Daniel Ponce de León

Personal information
- Nickname: El León ("The Lion")
- Born: July 27, 1980 (age 45) Ciudad Cuauhtémoc, Chihuahua, Mexico
- Height: 5 ft 5 in (165 cm)
- Weight: Bantamweight; Super bantamweight; Featherweight; Super featherweight;

Boxing career
- Reach: 67+1⁄2 in (171 cm)
- Stance: Southpaw

Boxing record
- Total fights: 52
- Wins: 45
- Win by KO: 35
- Losses: 7

Medal record
Men's amateur boxing
Representing Mexico
Pan American Games
| Bronze medal – third place | 1999 Winnipeg | Flyweight |

= Daniel Ponce de León =

Mexican boxer (born 1980)

Daniel Ponce de León (born July 27, 1980) is a Mexican former professional boxer who competed from 2001 to 2014. He was a world champion in two weight classes, having held the World Boxing Organization (WBO) super bantamweight title from 2005 and 2008, and the World Boxing Council (WBC) featherweight title from 2012 to 2013. As an amateur, Ponce de León won a bronze medal in the flyweight division at the 1999 Pan American Games, and was a member of the 2000 Mexican Olympic team in the featherweight division. He was trained by Vicente Juárez.

==Early life==
Ponce de León is a Tarahumara Amerindian, raised in the Sierra Madre Occidental mountain range. Out of five brothers he was the only one to survive, due to the harsh conditions in his tribal area, the Sierra Madre.

==Amateur career==
Ponce de León was a Mexican National Amateur champion and a bronze medalist at the 1999 Pan American Games. He then went on to represent Mexico at the 2000 Summer Olympics, where he was defeated in the first round by Ukraine's Volodymyr Sydorenko.

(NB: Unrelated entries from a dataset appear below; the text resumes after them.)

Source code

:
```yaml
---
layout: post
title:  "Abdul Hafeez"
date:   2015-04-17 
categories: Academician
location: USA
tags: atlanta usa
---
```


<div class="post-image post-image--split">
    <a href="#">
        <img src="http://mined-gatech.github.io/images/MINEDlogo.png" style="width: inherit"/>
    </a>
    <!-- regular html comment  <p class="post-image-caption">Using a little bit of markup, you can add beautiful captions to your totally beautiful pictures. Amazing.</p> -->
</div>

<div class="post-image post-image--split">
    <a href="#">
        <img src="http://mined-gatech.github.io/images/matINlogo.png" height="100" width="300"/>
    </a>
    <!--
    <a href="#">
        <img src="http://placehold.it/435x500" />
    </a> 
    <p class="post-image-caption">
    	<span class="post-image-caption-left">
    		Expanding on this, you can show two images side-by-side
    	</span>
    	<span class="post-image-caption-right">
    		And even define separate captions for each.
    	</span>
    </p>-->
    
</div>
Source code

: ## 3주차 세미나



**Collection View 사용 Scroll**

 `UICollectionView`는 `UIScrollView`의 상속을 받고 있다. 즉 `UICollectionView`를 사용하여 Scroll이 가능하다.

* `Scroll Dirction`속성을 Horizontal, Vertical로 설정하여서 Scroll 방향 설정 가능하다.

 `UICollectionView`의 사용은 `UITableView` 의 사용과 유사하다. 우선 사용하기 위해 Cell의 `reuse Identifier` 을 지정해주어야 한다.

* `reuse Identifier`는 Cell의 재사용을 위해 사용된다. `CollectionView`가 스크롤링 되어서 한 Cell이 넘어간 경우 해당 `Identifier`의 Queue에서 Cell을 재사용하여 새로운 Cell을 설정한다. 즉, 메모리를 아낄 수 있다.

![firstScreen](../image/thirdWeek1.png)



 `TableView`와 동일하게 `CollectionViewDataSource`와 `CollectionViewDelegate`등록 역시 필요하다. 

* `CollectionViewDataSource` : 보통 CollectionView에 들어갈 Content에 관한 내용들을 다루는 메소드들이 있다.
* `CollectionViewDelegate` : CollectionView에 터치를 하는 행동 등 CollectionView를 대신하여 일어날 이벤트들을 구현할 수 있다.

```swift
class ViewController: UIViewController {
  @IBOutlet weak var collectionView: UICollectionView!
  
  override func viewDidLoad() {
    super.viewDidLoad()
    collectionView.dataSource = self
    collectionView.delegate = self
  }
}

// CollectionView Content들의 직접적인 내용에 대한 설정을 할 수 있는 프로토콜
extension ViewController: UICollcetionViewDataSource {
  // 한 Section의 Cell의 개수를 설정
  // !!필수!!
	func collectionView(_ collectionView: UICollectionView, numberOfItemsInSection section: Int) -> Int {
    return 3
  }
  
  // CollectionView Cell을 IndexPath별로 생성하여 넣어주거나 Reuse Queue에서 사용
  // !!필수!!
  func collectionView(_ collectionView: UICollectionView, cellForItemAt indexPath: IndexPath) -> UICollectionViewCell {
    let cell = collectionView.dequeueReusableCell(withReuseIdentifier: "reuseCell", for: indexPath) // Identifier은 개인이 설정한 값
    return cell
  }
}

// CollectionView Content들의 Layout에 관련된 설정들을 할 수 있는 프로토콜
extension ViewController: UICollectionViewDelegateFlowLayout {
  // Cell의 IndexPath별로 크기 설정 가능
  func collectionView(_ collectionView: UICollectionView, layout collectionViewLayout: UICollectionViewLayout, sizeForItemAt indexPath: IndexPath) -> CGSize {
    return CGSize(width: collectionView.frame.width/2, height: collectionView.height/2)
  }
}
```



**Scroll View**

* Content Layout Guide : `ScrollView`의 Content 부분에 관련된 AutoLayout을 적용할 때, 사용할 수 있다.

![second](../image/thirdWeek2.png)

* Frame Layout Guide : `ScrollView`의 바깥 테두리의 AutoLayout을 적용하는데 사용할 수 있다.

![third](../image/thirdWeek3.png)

===WBO junior featherweight champion===
On October 29, 2005 he defeated Sod Kokietgym by unanimous decision, handing Looknongyangtoy his first career loss. He has defended his WBO junior featherweight title eight times against Gerson Guerrero, Reynaldo Lopez, Sod Kokietgym twice, Al Seeger, Gerry Peñalosa, Rey Bautista and Eduardo Escobedo. Ponce de León's first loss was a unanimous decision loss to Celestino Caballero on February 17, 2005.

Ponce de León retained his title against Eduardo Escobedo on December 8, 2007 via unanimous decision, as part of the undercard of the Floyd Mayweather Jr.–Ricky Hatton fight. On June 7, 2008 Ponce de León was defeated by technical knockout in the first round by Juan Manuel López, losing his WBO Super Bantamweight title.

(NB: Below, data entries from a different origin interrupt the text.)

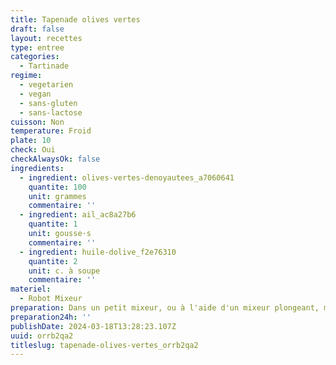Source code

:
 ```yaml
---
title: Tapenade olives vertes
draft: false
layout: recettes
type: entree
categories:
  - Tartinade
regime:
  - vegetarien
  - vegan
  - sans-gluten
  - sans-lactose
cuisson: Non
temperature: Froid
plate: 10
check: Oui
checkAlwaysOk: false
ingredients:
  - ingredient: olives-vertes-denoyautees_a7060641
    quantite: 100
    unit: grammes
    commentaire: ''
  - ingredient: ail_ac8a27b6
    quantite: 1
    unit: gousse·s
    commentaire: ''
  - ingredient: huile-dolive_f2e76310
    quantite: 2
    unit: c. à soupe
    commentaire: ''
materiel:
  - Robot Mixeur
preparation: Dans un petit mixeur, ou à l'aide d'un mixeur plongeant, mixer les olives vertes avec l'ail grossièrement hâchée et l'huile d'olive.
preparation24h: ''
publishDate: 2024-03-18T13:28:23.107Z
uuid: orrb2qa2
titleslug: tapenade-olives-vertes_orrb2qa2
---
```

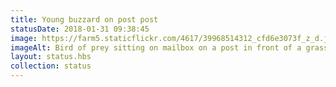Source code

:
 ```yaml
---
title: Young buzzard on post post
statusDate: 2018-01-31 09:38:45
image: https://farm5.staticflickr.com/4617/39968514312_cfd6e3073f_z_d.jpg
imageAlt: Bird of prey sitting on mailbox on a post in front of a grassy bank and track
layout: status.hbs
collection: status
---
```

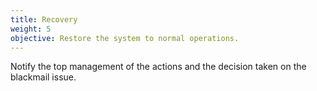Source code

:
 ```yaml
---
title: Recovery
weight: 5
objective: Restore the system to normal operations.
---
```

Notify the top management of the actions and the decision taken on the blackmail issue.
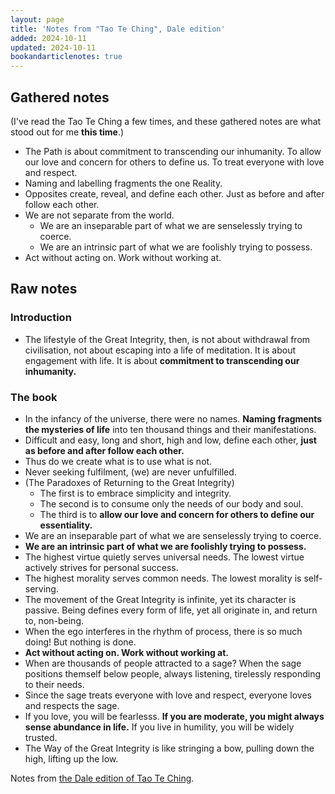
 ```yaml
---
layout: page
title: 'Notes from "Tao Te Ching", Dale edition'
added: 2024-10-11
updated: 2024-10-11
bookandarticlenotes: true
---
```


## Gathered notes

(I've read the Tao Te Ching a few times, and these gathered notes are what stood out for me **this time**.)

- The Path is about commitment to transcending our inhumanity. To allow our love and concern for others to define us. To treat everyone with love and respect.
- Naming and labelling fragments the one Reality.
- Opposites create, reveal, and define each other. Just as before and after follow each other.
- We are not separate from the world.
    - We are an inseparable part of what we are senselessly trying to coerce.
    - We are an intrinsic part of what we are foolishly trying to possess.
- Act without acting on. Work without working at.

## Raw notes

### Introduction

- The lifestyle of the Great Integrity, then, is not about withdrawal from civilisation, not about escaping into a life of meditation. It is about engagement with life. It is about **commitment to transcending our inhumanity.**

### The book

- In the infancy of the universe, there were no names. **Naming fragments the mysteries of life** into ten thousand things and their manifestations.
- Difficult and easy, long and short, high and low, define each other, **just as before and after follow each other.**
- Thus do we create what is to use what is not.
- Never seeking fulfilment, (we) are never unfulfilled.
- (The Paradoxes of Returning to the Great Integrity)
    - The first is to embrace simplicity and integrity.
    - The second is to consume only the needs of our body and soul.
    - The third is to **allow our love and concern for others to define our essentiality.**
- We are an inseparable part of what we are senselessly trying to coerce.
- **We are an intrinsic part of what we are foolishly trying to possess.**
- The highest virtue quietly serves universal needs. The lowest virtue actively strives for personal success.
- The highest morality serves common needs. The lowest morality is self-serving.
- The movement of the Great Integrity is infinite, yet its character is passive. Being defines every form of life, yet all originate in, and return to, non-being.
- When the ego interferes in the rhythm of process, there is so much doing! But nothing is done.
- **Act without acting on. Work without working at.**
- When are thousands of people attracted to a sage? When the sage positions themself below people, always listening, tirelessly responding to their needs.
- Since the sage treats everyone with love and respect, everyone loves and respects the sage.
- If you love, you will be fearlesss. **If you are moderate, you might always sense abundance in life.** If you live in humility, you will be widely trusted.
- The Way of the Great Integrity is like stringing a bow, pulling down the high, lifting up the low.

Notes from [the Dale edition of Tao Te Ching](https://www.penguin.co.nz/books/tao-te-ching-9781780289649).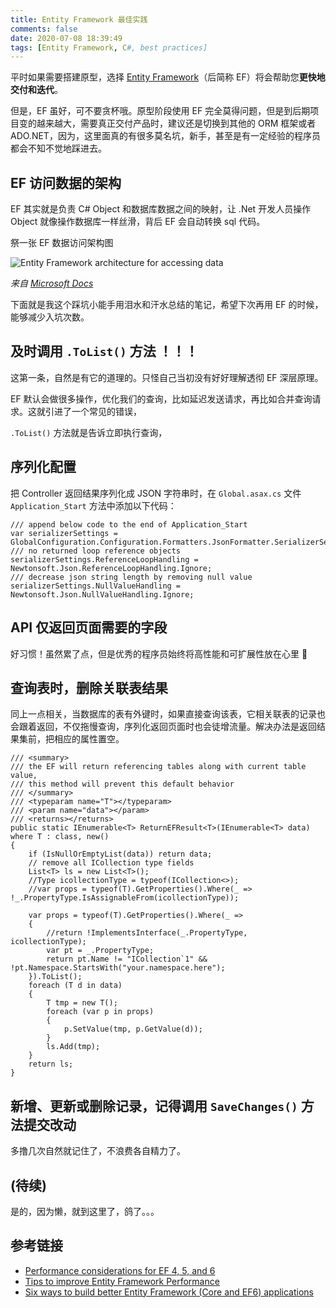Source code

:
 ```yaml
---
title: Entity Framework 最佳实践
comments: false
date: 2020-07-08 18:39:49
tags: [Entity Framework, C#, best practices]
---
```


平时如果需要搭建原型，选择 [Entity Framework](https://docs.microsoft.com/en-us/ef/)（后简称 EF）将会帮助您**更快地交付和迭代**。

但是，EF 虽好，可不要贪杯哦。原型阶段使用 EF 完全莫得问题，但是到后期项目变的越来越大，需要真正交付产品时，建议还是切换到其他的 ORM 框架或者 ADO.NET，因为，这里面真的有很多莫名坑，新手，甚至是有一定经验的程序员都会不知不觉地踩进去。

## EF 访问数据的架构

EF 其实就是负责 C# Object 和数据库数据之间的映射，让 .Net 开发人员操作 Object 就像操作数据库一样丝滑，背后 EF 会自动转换 sql 代码。

祭一张 EF 数据访问架构图

![Entity Framework architecture for accessing data](https://docs.microsoft.com/en-us/dotnet/framework/data/adonet/ef/media/wd-efarchdiagram.gif)

*来自 [Microsoft Docs](https://docs.microsoft.com/en-us/dotnet/framework/data/adonet/ef/overview)*

下面就是我这个踩坑小能手用泪水和汗水总结的笔记，希望下次再用 EF 的时候，能够减少入坑次数。

## 及时调用 `.ToList()` 方法 ！！！

这第一条，自然是有它的道理的。只怪自己当初没有好好理解透彻 EF 深层原理。

EF 默认会做很多操作，优化我们的查询，比如延迟发送请求，再比如合并查询请求。这就引进了一个常见的错误，

`.ToList()` 方法就是告诉立即执行查询，

## 序列化配置

把 Controller 返回结果序列化成 JSON 字符串时，在 `Global.asax.cs` 文件 `Application_Start` 方法中添加以下代码：

``` CSharp
/// append below code to the end of Application_Start
var serializerSettings = GlobalConfiguration.Configuration.Formatters.JsonFormatter.SerializerSettings;
/// no returned loop reference objects
serializerSettings.ReferenceLoopHandling = Newtonsoft.Json.ReferenceLoopHandling.Ignore;
/// decrease json string length by removing null value
serializerSettings.NullValueHandling = Newtonsoft.Json.NullValueHandling.Ignore;
```

## API 仅返回页面需要的字段

好习惯！虽然累了点，但是优秀的程序员始终将高性能和可扩展性放在心里 🙂

## 查询表时，删除关联表结果

同上一点相关，当数据库的表有外键时，如果直接查询该表，它相关联表的记录也会跟着返回，不仅拖慢查询，序列化返回页面时也会徒增流量。解决办法是返回结果集前，把相应的属性置空。

```CSharp
/// <summary>
/// the EF will return referencing tables along with current table value,
/// this method will prevent this default behavior
/// </summary>
/// <typeparam name="T"></typeparam>
/// <param name="data"></param>
/// <returns></returns>
public static IEnumerable<T> ReturnEFResult<T>(IEnumerable<T> data) where T : class, new()
{
    if (IsNullOrEmptyList(data)) return data;
    // remove all ICollection type fields
    List<T> ls = new List<T>();
    //Type icollectionType = typeof(ICollection<>);
    //var props = typeof(T).GetProperties().Where(_ => !_.PropertyType.IsAssignableFrom(icollectionType));
    
    var props = typeof(T).GetProperties().Where(_ =>
    {
        //return !ImplementsInterface(_.PropertyType, icollectionType);
        var pt = _.PropertyType;
        return pt.Name != "ICollection`1" && !pt.Namespace.StartsWith("your.namespace.here");
    }).ToList();
    foreach (T d in data)
    {
        T tmp = new T();
        foreach (var p in props)
        {
            p.SetValue(tmp, p.GetValue(d));
        }
        ls.Add(tmp);
    }
    return ls;
}
```
## 新增、更新或删除记录，记得调用 `SaveChanges()` 方法提交改动

多撸几次自然就记住了，不浪费各自精力了。

## (待续)

是的，因为懒，就到这里了，鸽了。。。

## 参考链接

- [Performance considerations for EF 4, 5, and 6](https://docs.microsoft.com/en-us/ef/ef6/fundamentals/performance/perf-whitepaper)
- [Tips to improve Entity Framework Performance](https://www.dotnettricks.com/learn/entityframework/tips-to-improve-entity-framework-performance)
- [Six ways to build better Entity Framework (Core and EF6) applications](https://www.thereformedprogrammer.net/six-ways-to-build-better-entity-framework-core-and-ef6-applications/)


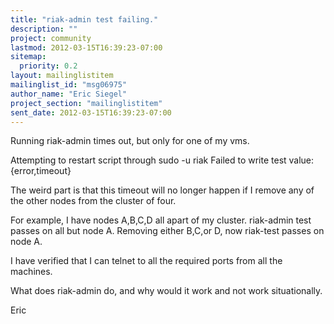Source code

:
 ```yaml
---
title: "riak-admin test failing."
description: ""
project: community
lastmod: 2012-03-15T16:39:23-07:00
sitemap:
  priority: 0.2
layout: mailinglistitem
mailinglist_id: "msg06975"
author_name: "Eric Siegel"
project_section: "mailinglistitem"
sent_date: 2012-03-15T16:39:23-07:00
---
```



Running riak-admin times out, but only for one of my vms.


Attempting to restart script through sudo -u riak
Failed to write test value: {error,timeout}


The weird part is that this timeout will no longer happen if I remove any
of the other nodes from the cluster of four.

For example, I have nodes A,B,C,D all apart of my cluster.
riak-admin test passes on all but node A.
Removing either B,C,or D, now riak-test passes on node A.

I have verified that I can telnet to all the required ports from all the
machines.

What does riak-admin do, and why would it work and not work situationally.

Eric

Ponce de León was the headliner of a sold out Golden Boy show and inched closer to another world title shot by knocking out Puerto Rican, Orlando Cruz. Ponce de León defeated Cornelius Lock on May 1, 2010 the undercard of Floyd Mayweather Jr. vs. Shane Mosley in the MGM Grand Garden Arena on HBO PPV to retain his WBC Latino featherweight title.

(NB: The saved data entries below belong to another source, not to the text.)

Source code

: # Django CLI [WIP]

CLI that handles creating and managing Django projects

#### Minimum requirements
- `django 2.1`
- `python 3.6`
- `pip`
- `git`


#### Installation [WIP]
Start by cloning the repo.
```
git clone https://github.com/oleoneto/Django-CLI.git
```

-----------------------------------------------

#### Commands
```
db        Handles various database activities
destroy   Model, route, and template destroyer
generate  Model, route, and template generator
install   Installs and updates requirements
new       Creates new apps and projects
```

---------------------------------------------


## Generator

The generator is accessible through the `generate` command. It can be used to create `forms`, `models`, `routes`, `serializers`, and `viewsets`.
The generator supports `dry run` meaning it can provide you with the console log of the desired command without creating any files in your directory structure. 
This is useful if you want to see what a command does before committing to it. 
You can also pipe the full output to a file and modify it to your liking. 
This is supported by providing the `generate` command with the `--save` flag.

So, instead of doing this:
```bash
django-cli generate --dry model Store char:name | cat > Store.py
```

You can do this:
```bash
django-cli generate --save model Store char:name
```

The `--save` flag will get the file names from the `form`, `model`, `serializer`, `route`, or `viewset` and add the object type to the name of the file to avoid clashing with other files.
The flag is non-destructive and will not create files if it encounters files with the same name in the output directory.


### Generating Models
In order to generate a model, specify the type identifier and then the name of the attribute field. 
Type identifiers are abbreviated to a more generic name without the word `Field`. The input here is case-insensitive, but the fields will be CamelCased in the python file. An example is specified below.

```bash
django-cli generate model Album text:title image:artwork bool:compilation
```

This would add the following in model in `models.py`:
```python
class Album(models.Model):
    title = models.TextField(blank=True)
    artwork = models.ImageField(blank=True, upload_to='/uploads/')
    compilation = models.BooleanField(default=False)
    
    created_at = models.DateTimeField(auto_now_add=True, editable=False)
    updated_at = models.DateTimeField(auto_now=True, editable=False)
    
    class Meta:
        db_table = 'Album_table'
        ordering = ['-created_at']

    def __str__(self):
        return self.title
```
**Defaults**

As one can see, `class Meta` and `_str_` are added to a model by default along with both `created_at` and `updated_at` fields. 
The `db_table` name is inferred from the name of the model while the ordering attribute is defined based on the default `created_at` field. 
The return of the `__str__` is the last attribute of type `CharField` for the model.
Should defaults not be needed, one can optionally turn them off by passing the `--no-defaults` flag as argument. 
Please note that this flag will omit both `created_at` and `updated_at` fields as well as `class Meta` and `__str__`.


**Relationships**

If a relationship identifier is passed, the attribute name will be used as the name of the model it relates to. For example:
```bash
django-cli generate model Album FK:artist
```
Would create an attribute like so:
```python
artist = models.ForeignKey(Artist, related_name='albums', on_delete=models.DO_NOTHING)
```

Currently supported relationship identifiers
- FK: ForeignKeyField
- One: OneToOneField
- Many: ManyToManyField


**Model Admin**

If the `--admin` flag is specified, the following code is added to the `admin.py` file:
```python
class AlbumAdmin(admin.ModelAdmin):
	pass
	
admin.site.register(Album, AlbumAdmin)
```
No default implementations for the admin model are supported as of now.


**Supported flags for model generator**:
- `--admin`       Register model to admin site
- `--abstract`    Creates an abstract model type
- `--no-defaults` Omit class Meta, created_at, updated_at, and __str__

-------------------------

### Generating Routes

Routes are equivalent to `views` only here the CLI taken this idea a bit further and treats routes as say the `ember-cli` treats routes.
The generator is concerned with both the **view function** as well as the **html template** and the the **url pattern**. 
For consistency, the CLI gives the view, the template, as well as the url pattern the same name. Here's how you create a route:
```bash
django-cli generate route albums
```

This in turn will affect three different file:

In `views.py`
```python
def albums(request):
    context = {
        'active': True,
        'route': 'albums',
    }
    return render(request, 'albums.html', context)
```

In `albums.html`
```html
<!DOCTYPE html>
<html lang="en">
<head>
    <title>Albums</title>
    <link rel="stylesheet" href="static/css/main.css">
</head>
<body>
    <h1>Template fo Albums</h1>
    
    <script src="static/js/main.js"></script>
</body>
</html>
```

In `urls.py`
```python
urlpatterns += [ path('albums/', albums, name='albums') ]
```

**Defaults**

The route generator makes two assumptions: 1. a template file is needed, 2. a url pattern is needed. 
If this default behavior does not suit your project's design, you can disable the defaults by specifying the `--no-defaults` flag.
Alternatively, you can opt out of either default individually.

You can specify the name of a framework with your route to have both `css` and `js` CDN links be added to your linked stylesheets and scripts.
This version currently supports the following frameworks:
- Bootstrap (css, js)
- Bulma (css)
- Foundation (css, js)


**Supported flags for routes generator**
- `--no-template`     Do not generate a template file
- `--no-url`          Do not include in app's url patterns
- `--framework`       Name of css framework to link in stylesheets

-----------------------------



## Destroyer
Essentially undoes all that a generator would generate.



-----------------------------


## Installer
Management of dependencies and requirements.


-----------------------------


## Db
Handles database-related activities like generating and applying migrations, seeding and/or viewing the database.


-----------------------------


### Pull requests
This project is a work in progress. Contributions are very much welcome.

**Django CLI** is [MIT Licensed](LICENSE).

===Super featherweight contention===
On March 5, 2011, Ponce de León moved up to the super featherweight division to face undefeated prospect Adrien Broner. The fight was expected to be a showcase bout for the younger and larger Broner, however, Ponce de León proved to be more competitive than anticipated as Broner was awarded a highly disputed ten round unanimous decision.

===WBC featherweight champion===
In an upset, Ponce de León emerged victorious over WBC featherweight champion Jhonny Gonzalez, coming away with an eighth-round unanimous technical decision victory before a sold-out crowd at a Showtime-televised event at the MGM Grand.

The bout ended when a nasty gash emerged over the right eye of Gonzalez (52–8, 45 KOs), of Mexico City, after which it was determined that Gonzalez could not continue, they went to the scorecards and he won via: 79–72, 79–72, 77–74, all for Ponce de León. Ponce de León fought Abner Mares in the Mayweather-Guerrero undercard on May 4, 2013 and got knocked down in the second and ninth rounds en route to a TKO loss at 2:20 of the ninth round, losing his WBC featherweight title in the process.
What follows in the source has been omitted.